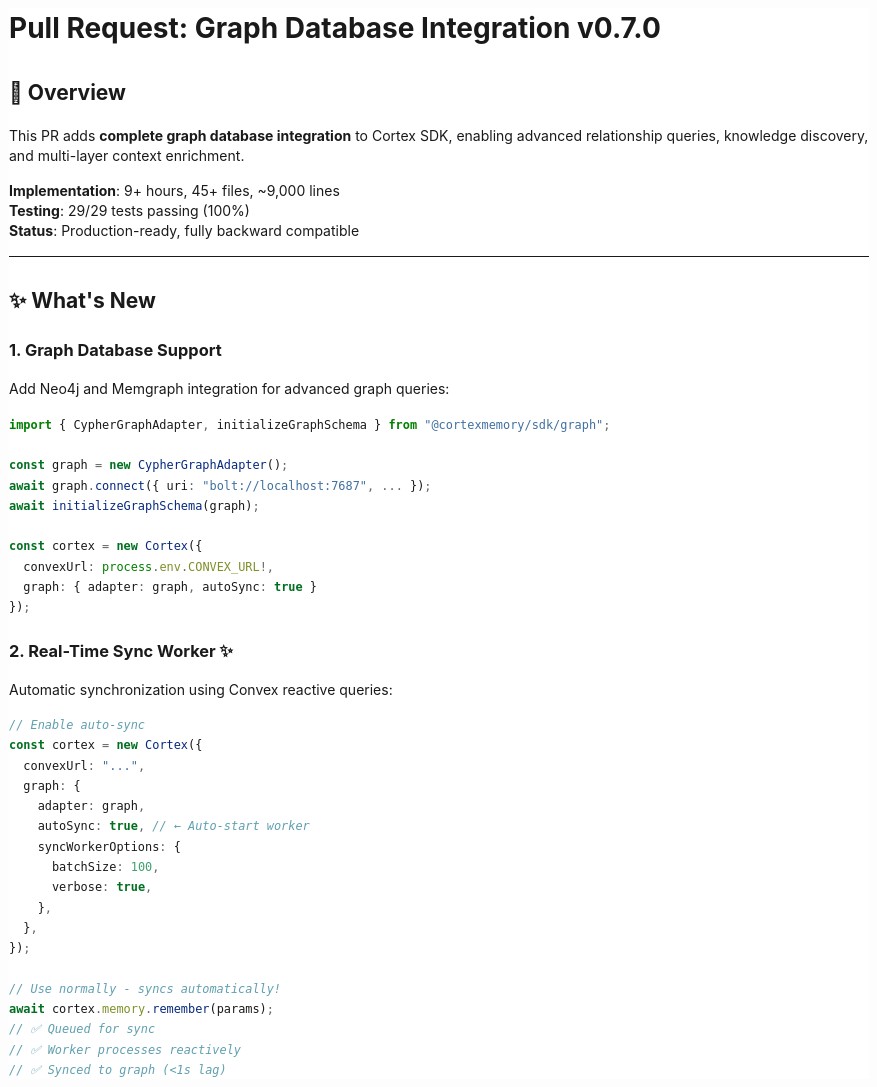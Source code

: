 # Pull Request: Graph Database Integration v0.7.0

## 🎉 Overview

This PR adds **complete graph database integration** to Cortex SDK, enabling advanced relationship queries, knowledge discovery, and multi-layer context enrichment.

**Implementation**: 9+ hours, 45+ files, ~9,000 lines  
**Testing**: 29/29 tests passing (100%)  
**Status**: Production-ready, fully backward compatible

---

## ✨ What's New

### 1. Graph Database Support

Add Neo4j and Memgraph integration for advanced graph queries:

```typescript
import { CypherGraphAdapter, initializeGraphSchema } from "@cortexmemory/sdk/graph";

const graph = new CypherGraphAdapter();
await graph.connect({ uri: "bolt://localhost:7687", ... });
await initializeGraphSchema(graph);

const cortex = new Cortex({
  convexUrl: process.env.CONVEX_URL!,
  graph: { adapter: graph, autoSync: true }
});
```

### 2. Real-Time Sync Worker ✨

Automatic synchronization using Convex reactive queries:

```typescript
// Enable auto-sync
const cortex = new Cortex({
  convexUrl: "...",
  graph: {
    adapter: graph,
    autoSync: true, // ← Auto-start worker
    syncWorkerOptions: {
      batchSize: 100,
      verbose: true,
    },
  },
});

// Use normally - syncs automatically!
await cortex.memory.remember(params);
// ✅ Queued for sync
// ✅ Worker processes reactively
// ✅ Synced to graph (<1s lag)
```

- Task item -
Please give all of the data again, exact and free of pictures.

- Problem solution -
Source code

: # Pull Request: Graph Database Integration v0.7.0

## 🎉 Overview

This PR adds **complete graph database integration** to Cortex SDK, enabling advanced relationship queries, knowledge discovery, and multi-layer context enrichment.

**Implementation**: 9+ hours, 45+ files, ~9,000 lines  
**Testing**: 29/29 tests passing (100%)  
**Status**: Production-ready, fully backward compatible

---

## ✨ What's New

### 1. Graph Database Support

Add Neo4j and Memgraph integration for advanced graph queries:

```typescript
import { CypherGraphAdapter, initializeGraphSchema } from "@cortexmemory/sdk/graph";

const graph = new CypherGraphAdapter();
await graph.connect({ uri: "bolt://localhost:7687", ... });
await initializeGraphSchema(graph);

const cortex = new Cortex({
  convexUrl: process.env.CONVEX_URL!,
  graph: { adapter: graph, autoSync: true }
});
```

### 2. Real-Time Sync Worker ✨

Automatic synchronization using Convex reactive queries:

```typescript
// Enable auto-sync
const cortex = new Cortex({
  convexUrl: "...",
  graph: {
    adapter: graph,
    autoSync: true, // ← Auto-start worker
    syncWorkerOptions: {
      batchSize: 100,
      verbose: true,
    },
  },
});

// Use normally - syncs automatically!
await cortex.memory.remember(params);
// ✅ Queued for sync
// ✅ Worker processes reactively
// ✅ Synced to graph (<1s lag)
```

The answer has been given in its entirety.